The decision will be made at the Commonwealth Games Federation (CGF) general assembly in St Kitts and Nevis on 11 November. As the race reaches its final stages, ‘the island jewel of the Indian Ocean’ is finding growing support for its ambition to host the Games for the first time and in so doing, become only the 10th country to host the Games in its 80 year history.
Having been considered by some as a rank outsider against Australia’s Gold Coast a year ago, the tear-drop shaped nation has since turned the tables. It has impressed many with the calibre of its ‘life-changing’ bid, so dubbed because of the myriad benefits it promises the unified nation and its proud population.
Praised by the CGF Evaluation Commission for being ‘visionary, exciting and unique’ and meeting every single technical requirement, it has since wowed delegations from the Caribbean & Americas, Africa, Europe, Oceania and Asia.

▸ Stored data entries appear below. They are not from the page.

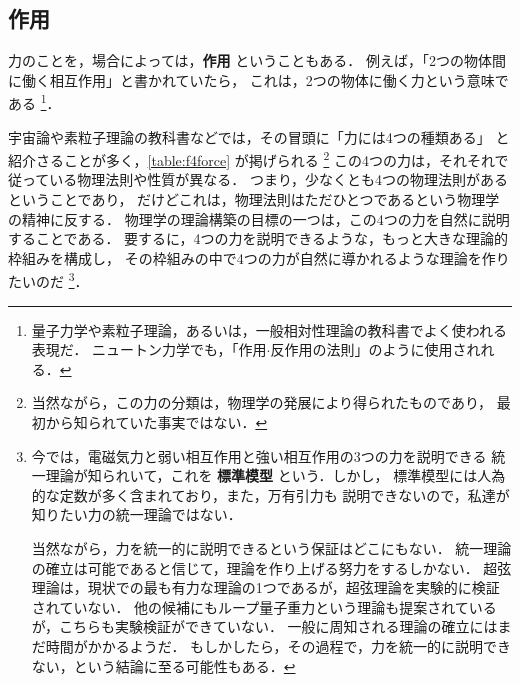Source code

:         \subsection{作用}
            力のことを，場合によっては，\textbf{作用} ということもある．
            例えば，「2つの物体間に働く相互作用」と書かれていたら，
            これは，2つの物体に働く力という意味である
                \footnote{
                    量子力学や素粒子理論，あるいは，一般相対性理論の教科書でよく使われる表現だ．
                    ニュートン力学でも，「作用$\cdot$反作用の法則」のように使用されれる．
                }．

            宇宙論や素粒子理論の教科書などでは，その冒頭に「力には4つの種類ある」
            と紹介さることが多く，\Table\ref{table:f4force} が掲げられる
                \footnote{
                    当然ながら，この力の分類は，物理学の発展により得られたものであり，
                    最初から知られていた事実ではない．
                }
            この4つの力は，それそれで従っている物理法則や性質が異なる．
            つまり，少なくとも4つの物理法則があるということであり，
            だけどこれは，物理法則はただひとつであるという物理学の精神に反する．
            物理学の理論構築の目標の一つは，この4つの力を自然に説明することである．
            要するに，4つの力を説明できるような，もっと大きな理論的枠組みを構成し，
            その枠組みの中で4つの力が自然に導かれるような理論を作りたいのだ
                \footnote{
                    今では，電磁気力と弱い相互作用と強い相互作用の3つの力を説明できる
                    統一理論が知られいて，これを \textbf{標準模型} という．しかし，
                    標準模型には人為的な定数が多く含まれており，また，万有引力も
                    説明できないので，私達が知りたい力の統一理論ではない．

                    当然ながら，力を統一的に説明できるという保証はどこにもない．
                    統一理論の確立は可能であると信じて，理論を作り上げる努力をするしかない．
                    超弦理論は，現状での最も有力な理論の1つであるが，超弦理論を実験的に検証されていない．
                    他の候補にもループ量子重力という理論も提案されているが，こちらも実験検証ができていない．
                    一般に周知される理論の確立にはまだ時間がかかるようだ．
                    もしかしたら，その過程で，力を統一的に説明できない，という結論に至る可能性もある．

                }．

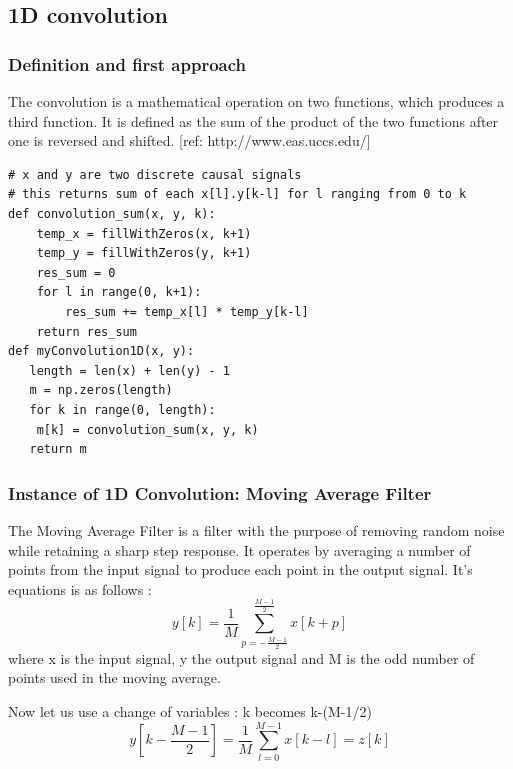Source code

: \documentclass[a4paper,10pt]{article}
\begin{document}
	
	
    \subsection{1D convolution}
	\subsubsection{Definition and first approach}
	The convolution is a mathematical operation on two functions, which produces a third function. It is defined as the sum of the product of the two functions after one is reversed and shifted.
	[ref: http://www.eas.uccs.edu/]\newline
	\begin{lstlisting}
# x and y are two discrete causal signals
# this returns sum of each x[l].y[k-l] for l ranging from 0 to k
def convolution_sum(x, y, k):
	temp_x = fillWithZeros(x, k+1)
	temp_y = fillWithZeros(y, k+1)
	res_sum = 0
	for l in range(0, k+1):
		res_sum += temp_x[l] * temp_y[k-l]
	return res_sum
def myConvolution1D(x, y):
   length = len(x) + len(y) - 1
   m = np.zeros(length)
   for k in range(0, length):
   	m[k] = convolution_sum(x, y, k)
   return m
   \end{lstlisting}
	\subsubsection{Instance of 1D Convolution: Moving Average Filter}
	The Moving Average Filter is a filter with the purpose of removing random noise while retaining a sharp step response. It operates by averaging a number of points from the input signal to produce each point in the output signal.\newline
	It's equations is as follows :
	\begin{equation}
    y[k] = \frac{1}{M} \sum_{p=-\frac{M-1}{2}}^{\frac{M-1}{2}} x[k+p]
\end{equation}	\newline
where x is the input signal, y the output signal and M is the odd number of points used in the moving average.

Now let us use a change of variables : k becomes k-(M-1/2)\newline
\begin{equation}
    y[k - \frac{M-1}{2}] = \frac{1}{M} \sum_{l=0}^{M-1} x[k-l] = z[k]
\end{equation}
\end{document}
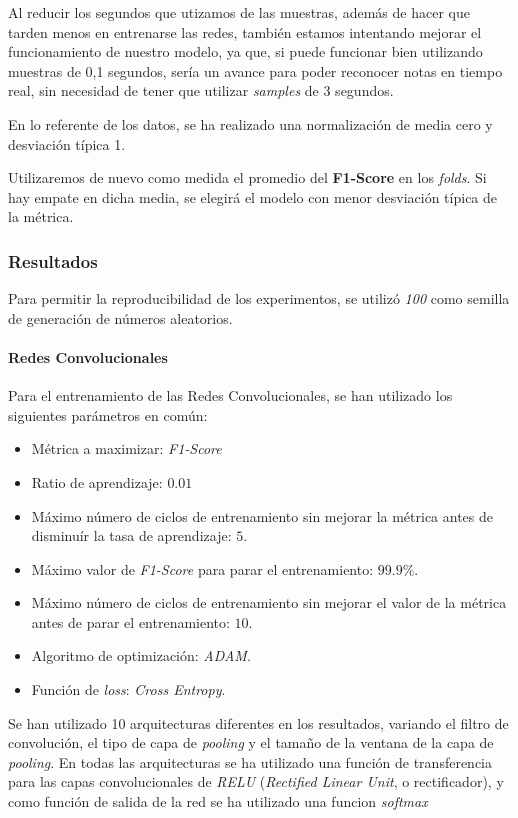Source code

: \documentclass[12pt]{article}
\begin{document}
\bigskip
Al reducir los segundos que utizamos de las muestras, además de hacer que tarden menos en entrenarse las redes,
también estamos intentando mejorar el funcionamiento de nuestro modelo, ya que, si puede funcionar bien
utilizando muestras de 0,1 segundos, sería un avance para poder reconocer notas en tiempo real, sin necesidad
de tener que utilizar \textit{samples} de 3 segundos.

\bigskip
En lo referente de los datos, se ha realizado una normalización de media cero y desviación
típica 1.

\bigskip
Utilizaremos de nuevo como medida el promedio del \textbf{F1-Score} en los \textit{folds}. Si hay empate en dicha media, se elegirá el modelo con menor
desviación típica de la métrica.

\subsubsection{Resultados}
Para permitir la reproducibilidad de los experimentos, se utilizó \textit{100} como semilla de generación de números
aleatorios.

\paragraph{Redes Convolucionales}

Para el entrenamiento de las Redes Convolucionales, se han utilizado los siguientes parámetros en común:
\begin{itemize}
	\item Métrica a maximizar: \textit{F1-Score} 
	\item Ratio de aprendizaje: $0.01$
	\item Máximo número de ciclos de entrenamiento sin mejorar la métrica antes de disminuír la tasa de aprendizaje: $5$.
	\item Máximo valor de \textit{F1-Score} para parar el entrenamiento: $99.9\%$.
	\item Máximo número de ciclos de entrenamiento sin mejorar el valor de la métrica antes de parar el entrenamiento: $10$.
	\item Algoritmo de optimización: \textit{ADAM}.
	\item Función de \textit{loss}: \textit{Cross Entropy}.
\end{itemize}

\bigskip
Se han utilizado 10 arquitecturas diferentes en los resultados, variando el filtro
de convolución, el tipo de capa de \textit{pooling} y el tamaño de la ventana de la capa 
de \textit{pooling}. En todas las arquitecturas se ha utilizado una función de transferencia
para las capas convolucionales de \textit{RELU} (\textit{Rectified Linear Unit}, o rectificador), y
como función de salida de la red se ha utilizado una funcion \textit{softmax}
\end{document}
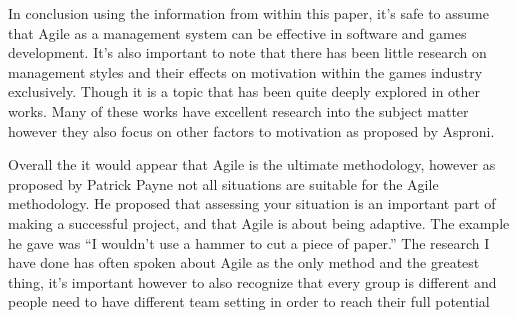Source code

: \documentclass{scrartcl}
\begin{document}
In conclusion using the information from within this paper, it's safe to assume that Agile as a management system can be effective in software and games development. It's also important to note that there has been little research on management styles and their effects on motivation within the games industry exclusively. Though it is a topic that has been quite deeply explored in other works. \cite {EnhancePerformance,SoftwareProcess,LargeAgile,MicrosoftExp,UsingAgile,AgileDevelopment,MotivationTeamwork} Many of these works have excellent research into the subject matter however they also focus on other factors to motivation as proposed by Asproni.

Overall the it would appear that Agile is the ultimate methodology, however as proposed by Patrick Payne not all situations are suitable for the Agile methodology. He proposed that assessing your situation is an important part of making a successful project, and that Agile is about being adaptive. The example he gave was ``I wouldn't use a hammer to cut a piece of paper.''  The research I have done has often spoken about Agile as the only method and the greatest thing, it's important however to also recognize that every group is different and people need to have different team setting in order to reach their full potential



\end{document}
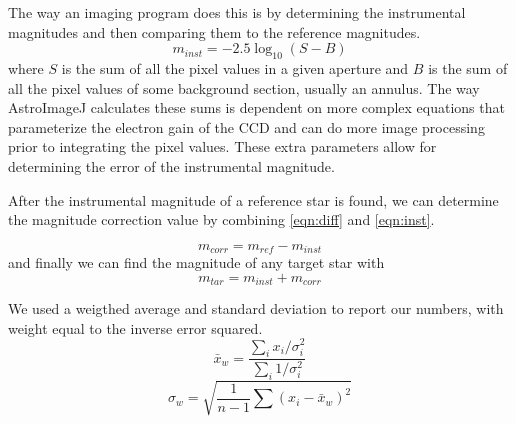 \documentclass[%
aip,
jmp,
reprint,
floatfix
]{revtex4-1}
\begin{document}
	The way an imaging program does this is by determining the instrumental magnitudes and then comparing them to the reference magnitudes. 
	\begin{equation}
	 	m_{inst} = -2.5 \log_{10}(S-B)
	 	\label{eqn:inst}
	\end{equation}
	where $S$ is the sum of all the pixel values in a given aperture and $B$ is the sum of all the pixel values of some background section, usually an annulus. The way AstroImageJ calculates these sums is dependent on more complex equations that parameterize the electron gain of the CCD and can do more image processing prior to integrating the pixel values. These extra parameters allow for determining the error of the instrumental magnitude.
	
	After the instrumental magnitude of a reference star is found, we can determine the magnitude correction value by combining \autoref{eqn:diff} and \autoref{eqn:inst}.
	
	\begin{equation}
		m_{corr} = m_{ref} - m_{inst}
		\label{eqn:corrected}
	\end{equation}
	and finally we can find the magnitude of any target star with 
	\begin{equation}
		m_{tar} = m_{inst} + m_{corr}
		\label{eqn:final}
	\end{equation}
	
	We used a weigthed average and standard deviation to report our numbers, with weight equal to the inverse error squared.
	\begin{equation}
	 	\bar{x}_w = \frac{\sum_i{x_i/\sigma_i^2}}{\sum_i{1/\sigma_i^2}}
	 	\label{eqn:wa}
	\end{equation}
	\begin{equation}
	\sigma_w = \sqrt{\frac{1}{n-1} \sum{(x_i -\bar{x}_w)^2}}
	\label{eqn:ws}
	\end{equation}
	


\end{document}
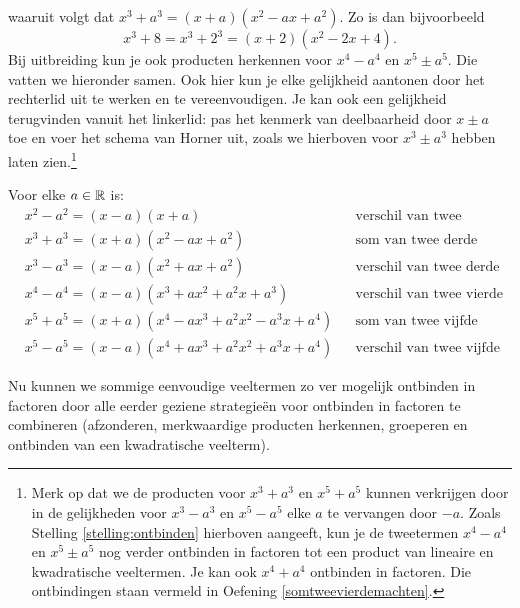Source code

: \documentclass{ximera}
\begin{document}

waaruit volgt dat  $x^3 + a^3 = (x+a)(x^2-ax+a^2)$. Zo is dan bijvoorbeeld
\[
x^3+8 = x^3 + 2^3 = (x+2)(x^2-2x+4).
\]
Bij uitbreiding kun je ook producten herkennen voor $x^4-a^4$ en $x^5 \pm a^5$. Die vatten we hieronder samen. Ook hier kun je elke gelijkheid aantonen door het rechterlid uit te werken en te vereenvoudigen. Je kan ook een gelijkheid terugvinden vanuit het linkerlid: pas het kenmerk van deelbaarheid door $x \pm a$ toe en voer het schema van Horner uit, zoals we hierboven voor $x^3 \pm a^3$ hebben laten zien.\footnote{Merk op dat we de producten voor $x^3 + a^3$ en $x^5 + a^5$ kunnen verkrijgen door in de gelijkheden voor $x^3 - a^3$ en $x^5 - a^5$ elke $a$ te vervangen door $-a$. Zoals Stelling \ref{stelling:ontbinden} hierboven aangeeft, kun je de tweetermen $x^4 - a^4$ en $x^5 \pm a^5$ nog verder ontbinden in factoren tot een product van lineaire en kwadratische veeltermen. Je kan ook $x^4+a^4$ ontbinden in factoren. Die ontbindingen staan vermeld in Oefening \ref{somtweevierdemachten}.} 
	
\begin{proposition} 
Voor elke $a \in \mathbb{R}$ is:
\begin{align*}
& x^2 - a^2 = (x-a)(x+a) && \text{verschil van twee kwadraten} \\
& x^3 + a^3 = (x+a)(x^2 - ax + a^2) && \text{som van twee derde machten} \\
& x^3 - a^3 = (x-a)(x^2 + ax + a^2) && \text{verschil van twee derde machten} \\
& x^4 - a^4 = (x-a)(x^3 + ax^2 + a^2x + a^3) && \text{verschil van twee vierde machten} \\
& x^5 + a^5 = (x+a)(x^4 - ax^3 + a^2x^2 - a^3x + a^4) && \text{som van twee vijfde machten} \\
& x^5 - a^5 = (x-a)(x^4 + ax^3 + a^2x^2 + a^3x + a^4) && \text{verschil van twee vijfde machten.}
\end{align*}
\end{proposition} 



Nu kunnen we sommige eenvoudige veeltermen zo ver mogelijk ontbinden in factoren door alle eerder geziene strategieën voor ontbinden in factoren te combineren (afzonderen, merkwaardige producten herkennen, groeperen en ontbinden van een kwadratische veelterm).
\end{document}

Ajith Nivard Cabraal, Hambantota 2018 Organising Committee Co-Chairman and Governor of the Central Bank of Sri Lanka, said: “Like the athletes we look forward to welcoming to our unified nation and state-of-the-art competition and training venues in 2018, we have looked to peak at the right time. We know the importance of timing; both ahead of this life-changing vote and beyond.”
“The fact that there is a seven-year lag (between the vote and hosting the Games) tells me that the CGF wants people to get ready for the Games, providing the opportunity for new countries to emerge. I believe strongly that the whole experience hinges not on being event-ready but on getting ready over seven years. There are enormous opportunities for young people to train, for businesses to grow, for venues to be constructed and for legacies to be planned. The Games should aspire to deliver these. That’s what our Hambantota 2018 bid is all about,” Cabraal added.
The CGF Evaluation Commission’s 144-page report cites huge benefits in bringing the event to Sri Lanka. It adds that the Hambantota bid could provide a blueprint for future Commonwealth Games and for the other 61 Commonwealth nations that have never hosted the Games to follow.
Australia (1938, 1962, 1982, 2006) and Canada (1930, 1954, 1978, 1994) have hosted the Games four times; New Zealand (1950, 1974, 1990) three times; England (1934, 2002) and Scotland (1970, 1986) twice; and Wales (1958), Jamaica (1966), Malaysia (1998) and India (2010) once.
With Scotland hosting Glasgow 2014, a Hambantota 2018 Games will install Sri Lanka as the 10th country in a list that would have added three ‘new’ hosts in two decades.